A normal contract for stuff like this is essentially "you will make the best effort to return the dog to the shelter if you can't take care of him, we will always accept your dog back and do our best to get a new home for him! pleaaase come back with him if you cant keep him for any reason at any point in his life" MINUS the ridiculous fees and fines and such. Which, not a lawyer, but is any of that crap even really enforceable? I depressingly imagine it might be in some way because like a lot of rich white people hobbies, tons of money flies around in dog and show dog circles... but oh well.

I think your number one mistake here was, and this is a common rookie mistake when dealing with crazy assholes so i don't blame you, telling them "hey, you're being obtuse and useless so i'm going to take this clear end-run route around you that i have" because that just gives them the opportunity to cockblock you if they are even capable of that. The correct response would have been somewhere between what cairdeas suggested(which is what i would do now!) and just "Hey, i registered the dog already because you guys weren't following up with me in a timely manner, but i'm making a good faith effort to hold up my end of the deal here and get you the donation i promised. what's up?"

In the future give someone ONE chance, two if they aren't being weird or aggressive to do what they said... then start looking at what your options are for cutting that person out the circuit of actions you need to take to complete whatever your goal was. The fact that she was saying she'd call the microchip place and tell them not to let you is essentially her admitting you had an open route to do an end-run there. Honestly, i'd see if it was still open.
posted by emptythought at 3:01 AM on January 23, 2014 [7 favorites]

I don't have any advice about whether the contract is or is not insane, but if you decide to sign and you're still having trouble dealing with this person on the phone, can you go to their office/premises with $300 and say that you're there to sign the contract? It's a lot harder to fob someone off to their face when they're standing there in your office prepared to do the thing they're asking you to do but not following through on their end of.

I wouldn't bring the dog to this meeting if it were me, but ymmv.
posted by terretu at 4:02 AM on January 23, 2014

If there is a chip already in the dog, it is registered to someone and that someone probably can prevent you from changing the registration.
posted by JohnnyGunn at 4:31 AM on January 23, 2014 [3 favorites]

The lovely fact that rue72's contract has never been enforced does not mean that you should ever sign a document that you're uncomfortable with.
posted by thejoshu at 4:42 AM on January 23, 2014 [10 favorites]

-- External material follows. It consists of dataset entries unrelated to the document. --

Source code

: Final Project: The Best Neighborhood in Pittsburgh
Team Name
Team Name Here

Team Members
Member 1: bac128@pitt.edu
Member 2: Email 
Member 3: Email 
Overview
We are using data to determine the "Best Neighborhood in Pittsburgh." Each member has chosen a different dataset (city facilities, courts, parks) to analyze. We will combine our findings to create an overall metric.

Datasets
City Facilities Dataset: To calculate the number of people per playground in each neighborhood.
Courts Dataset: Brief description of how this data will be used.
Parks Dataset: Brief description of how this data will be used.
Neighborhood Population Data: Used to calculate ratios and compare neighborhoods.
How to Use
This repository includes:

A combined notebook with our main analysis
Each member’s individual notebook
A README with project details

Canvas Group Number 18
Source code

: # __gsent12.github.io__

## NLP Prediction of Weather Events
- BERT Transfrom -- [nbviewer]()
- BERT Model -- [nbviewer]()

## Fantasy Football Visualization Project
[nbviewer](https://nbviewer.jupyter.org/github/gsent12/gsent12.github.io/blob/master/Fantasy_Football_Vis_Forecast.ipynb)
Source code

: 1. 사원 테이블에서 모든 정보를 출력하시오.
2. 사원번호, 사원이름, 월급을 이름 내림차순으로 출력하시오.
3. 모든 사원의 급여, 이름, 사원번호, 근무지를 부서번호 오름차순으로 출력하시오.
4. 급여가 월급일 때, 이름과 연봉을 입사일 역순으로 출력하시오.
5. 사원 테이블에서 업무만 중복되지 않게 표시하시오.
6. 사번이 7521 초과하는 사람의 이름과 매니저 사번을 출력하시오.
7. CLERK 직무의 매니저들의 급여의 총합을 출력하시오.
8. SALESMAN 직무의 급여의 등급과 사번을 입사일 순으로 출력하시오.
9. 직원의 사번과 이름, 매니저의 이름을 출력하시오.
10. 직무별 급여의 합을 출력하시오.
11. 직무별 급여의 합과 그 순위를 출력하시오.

Best answer: Starting on page 15 of this pdf is the adoption agreement for Best Friends, which basically the preeminent/best rescue organization in the country. It includes "ultimate ownership" and seizure procedures clauses. So, I wouldn't be too concerned over those. The $7500 liquidated damages thing is not normal though.

IMO, these agreements are mostly so that you have notice of what you should and shouldn't do with your dog (basically "dont adopt this dog if you're just going to let it run away, go to the pound, and get euthanized").

Don't sign anything you're uncomfortable with, but also don't put too much stock in these agreements.

Send them a check, wait until it clears, keep your dog. You can always get a new microchip inserted.
posted by melissasaurus at 4:48 AM on January 23, 2014 [1 favorite]

Best answer: will owe us a payment in the amount of $7,500.00...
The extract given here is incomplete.